Thermal evolution of rocky exoplanets with a graphite outer shell

TL;DR

This study models how a graphite outer shell affects the thermal evolution of rocky exoplanets, showing that graphite's high thermal conductivity leads to faster cooling compared to silicate lids, with implications for planetary thermal history.

Contribution

It introduces a parameterized model to evaluate the impact of a graphite outer shell on exoplanet thermal evolution, highlighting the conductive nature of graphite as a stagnant lid.

Findings

Graphite shells conduct heat efficiently, dominating long-term heat transport.

Planets with graphite lids cool faster than those with silicate lids.
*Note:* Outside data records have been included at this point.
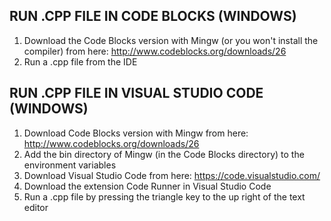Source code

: ## RUN .CPP FILE IN CODE BLOCKS (WINDOWS)
1) Download the Code Blocks version with Mingw (or you won't install the compiler) from here: http://www.codeblocks.org/downloads/26 
2) Run a .cpp file from the IDE

## RUN .CPP FILE IN VISUAL STUDIO CODE (WINDOWS)
1) Download Code Blocks version with Mingw from here: http://www.codeblocks.org/downloads/26 
2) Add the bin directory of Mingw (in the Code Blocks directory) to the environment variables
3) Download Visual Studio Code from here: https://code.visualstudio.com/
4) Download the extension Code Runner in Visual Studio Code 
5) Run a .cpp file by pressing the triangle key to the up right of the text editor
Thicker graphite lids are needed to match silicate lid thermal effects.

Abstract

The presence of rocky exoplanets with a large refractory carbon inventory is predicted by chemical evolution models of protoplanetary disks of stars with photospheric C/O >0.65, and by models studying the radial transport of refractory carbon. High-pressure high-temperature laboratory experiments show that most of the carbon in these exoplanets differentiates into a graphite outer shell. Our aim is to evaluate the effects of a graphite outer shell on the thermal evolution of rocky exoplanets containing a metallic core and a silicate mantle. We implement a parameterized model of mantle convection to determine the thermal evolution of rocky exoplanets with graphite layer thicknesses up to 1000 km. We find that, due to the high thermal conductivity of graphite, conduction is the dominant heat transport mechanism in a graphite layer for the long-term evolution (>200 Myr). The conductive graphite shell essentially behaves like a stagnant lid with a fixed thickness. Models of Kepler-37b (Mercury-size) and a Mars-sized exoplanet show that a planet with a graphite lid cools faster than a planet with a silicate lid, and a planet without a stagnant lid cools the fastest. A graphite lid needs to be approximately ten times thicker than a corresponding silicate lid in order to produce similar thermal evolution.